DATA SUPPLIED ▸
● ● ● ●
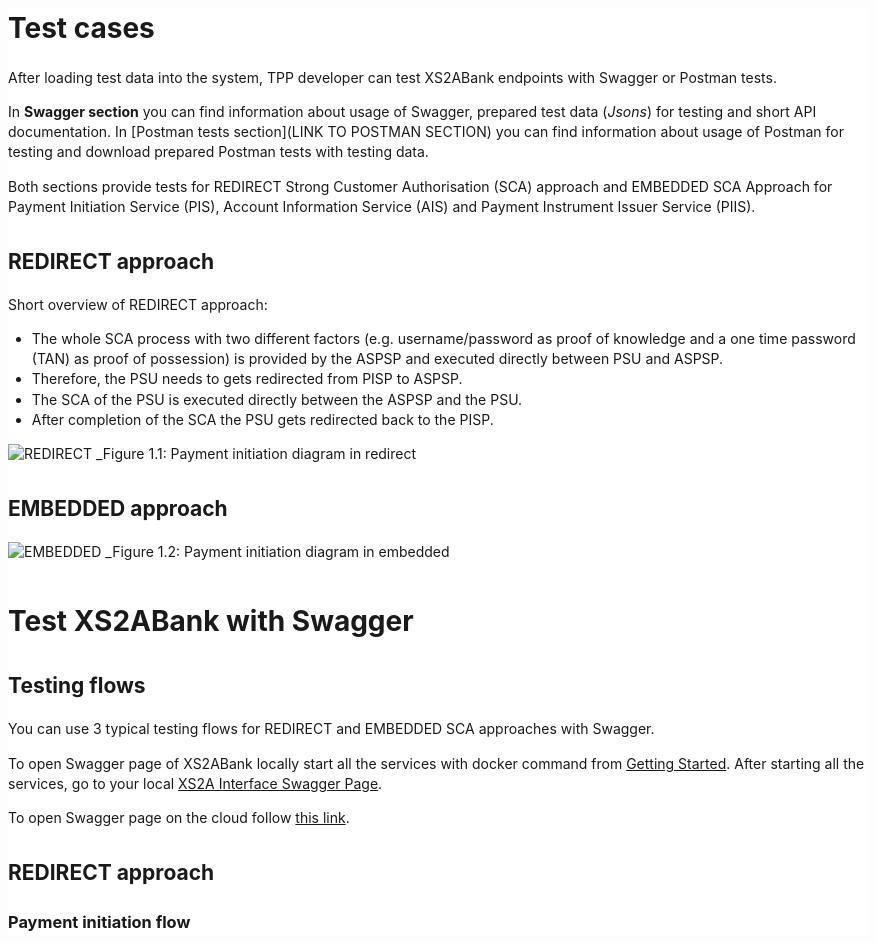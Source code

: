 # Test cases

After loading test data into the system, TPP developer can test XS2ABank endpoints with Swagger or Postman tests.

In **Swagger section** you can find information about usage of Swagger, prepared test data (_Jsons_) for testing and short API documentation. In [Postman tests section](LINK TO POSTMAN SECTION) you can find information about usage of Postman for testing and download prepared Postman tests with testing data.

Both sections provide tests for REDIRECT Strong Customer Authorisation (SCA) approach and EMBEDDED SCA Approach for Payment Initiation Service (PIS), Account Information Service (AIS) and Payment Instrument Issuer Service (PIIS).

## REDIRECT approach

Short overview of REDIRECT approach:

- The whole SCA process with two different factors (e.g. username/password as proof of knowledge and a one time password (TAN) as proof of possession) is provided by the ASPSP and executed directly between PSU and ASPSP.
- Therefore, the PSU needs to gets redirected from PISP to ASPSP.
- The SCA of the PSU is executed directly between the ASPSP and the PSU.
- After completion of the SCA the PSU gets redirected back to the PISP.

![REDIRECT](assets/redirect_pis_initiation.svg 'Figure 1.1: Payment initiation in REDIRECT')
\_Figure 1.1: Payment initiation diagram in redirect

## EMBEDDED approach

![EMBEDDED](assets/embedded_pis_initiation.svg 'Figure 1.2: Payment initiation in EMBEDDED')
\_Figure 1.2: Payment initiation diagram in embedded

# Test XS2ABank with Swagger

## Testing flows

You can use 3 typical testing flows for REDIRECT and EMBEDDED SCA approaches with Swagger.

To open Swagger page of XS2ABank locally start all the services with docker command from <a href='link'>Getting Started</a>.
After starting all the services, go to your local [XS2A Interface Swagger Page](http://localhost:8080/swagger-ui.html).

To open Swagger page on the cloud follow [this link](LINK_TO_XS2A_SWAGGER_XS2ABANK).

## REDIRECT approach

### Payment initiation flow
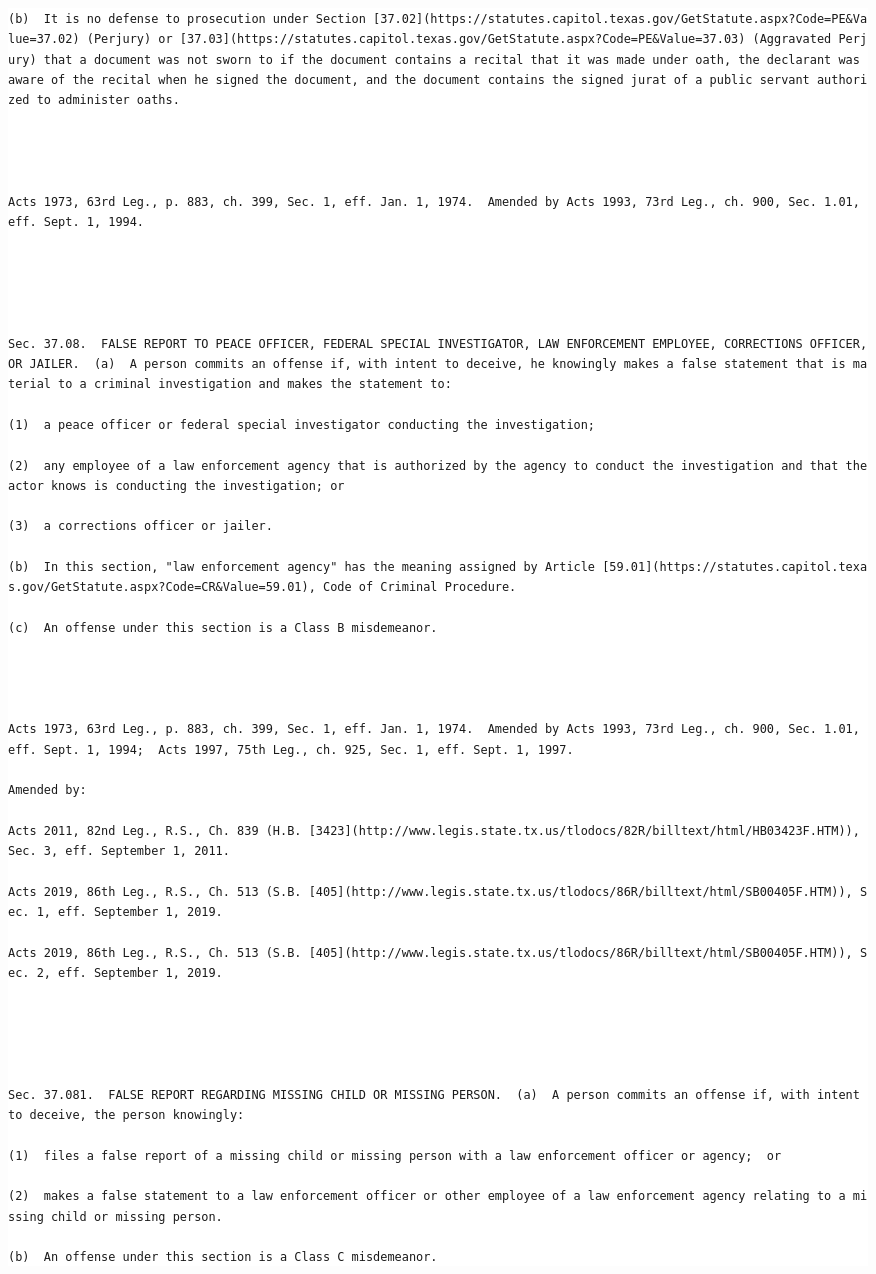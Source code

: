     (b)  It is no defense to prosecution under Section [37.02](https://statutes.capitol.texas.gov/GetStatute.aspx?Code=PE&Value=37.02) (Perjury) or [37.03](https://statutes.capitol.texas.gov/GetStatute.aspx?Code=PE&Value=37.03) (Aggravated Perjury) that a document was not sworn to if the document contains a recital that it was made under oath, the declarant was aware of the recital when he signed the document, and the document contains the signed jurat of a public servant authorized to administer oaths.
    
    
    
    
    Acts 1973, 63rd Leg., p. 883, ch. 399, Sec. 1, eff. Jan. 1, 1974.  Amended by Acts 1993, 73rd Leg., ch. 900, Sec. 1.01, eff. Sept. 1, 1994.
    
    
    
    
    
    Sec. 37.08.  FALSE REPORT TO PEACE OFFICER, FEDERAL SPECIAL INVESTIGATOR, LAW ENFORCEMENT EMPLOYEE, CORRECTIONS OFFICER, OR JAILER.  (a)  A person commits an offense if, with intent to deceive, he knowingly makes a false statement that is material to a criminal investigation and makes the statement to:
    
    (1)  a peace officer or federal special investigator conducting the investigation;
    
    (2)  any employee of a law enforcement agency that is authorized by the agency to conduct the investigation and that the actor knows is conducting the investigation; or
    
    (3)  a corrections officer or jailer.
    
    (b)  In this section, "law enforcement agency" has the meaning assigned by Article [59.01](https://statutes.capitol.texas.gov/GetStatute.aspx?Code=CR&Value=59.01), Code of Criminal Procedure.
    
    (c)  An offense under this section is a Class B misdemeanor.
    
    
    
    
    Acts 1973, 63rd Leg., p. 883, ch. 399, Sec. 1, eff. Jan. 1, 1974.  Amended by Acts 1993, 73rd Leg., ch. 900, Sec. 1.01, eff. Sept. 1, 1994;  Acts 1997, 75th Leg., ch. 925, Sec. 1, eff. Sept. 1, 1997.
    
    Amended by: 
    
    Acts 2011, 82nd Leg., R.S., Ch. 839 (H.B. [3423](http://www.legis.state.tx.us/tlodocs/82R/billtext/html/HB03423F.HTM)), Sec. 3, eff. September 1, 2011.
    
    Acts 2019, 86th Leg., R.S., Ch. 513 (S.B. [405](http://www.legis.state.tx.us/tlodocs/86R/billtext/html/SB00405F.HTM)), Sec. 1, eff. September 1, 2019.
    
    Acts 2019, 86th Leg., R.S., Ch. 513 (S.B. [405](http://www.legis.state.tx.us/tlodocs/86R/billtext/html/SB00405F.HTM)), Sec. 2, eff. September 1, 2019.
    
    
    
    
    
    Sec. 37.081.  FALSE REPORT REGARDING MISSING CHILD OR MISSING PERSON.  (a)  A person commits an offense if, with intent to deceive, the person knowingly:
    
    (1)  files a false report of a missing child or missing person with a law enforcement officer or agency;  or
    
    (2)  makes a false statement to a law enforcement officer or other employee of a law enforcement agency relating to a missing child or missing person.
    
    (b)  An offense under this section is a Class C misdemeanor.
● ● ● ●
WHAT THE EXERCISE ASKS ▸ Within the listing above, extract exactly the lines from the line with "## Testing flows" to the line with "To open Swagger page on", the two named lines included, and no others.

ANSWER TO THIS PROBLEM ▸
## Testing flows

You can use 3 typical testing flows for REDIRECT and EMBEDDED SCA approaches with Swagger.

To open Swagger page of XS2ABank locally start all the services with docker command from <a href='link'>Getting Started</a>.
After starting all the services, go to your local [XS2A Interface Swagger Page](http://localhost:8080/swagger-ui.html).

To open Swagger page on the cloud follow [this link](LINK_TO_XS2A_SWAGGER_XS2ABANK).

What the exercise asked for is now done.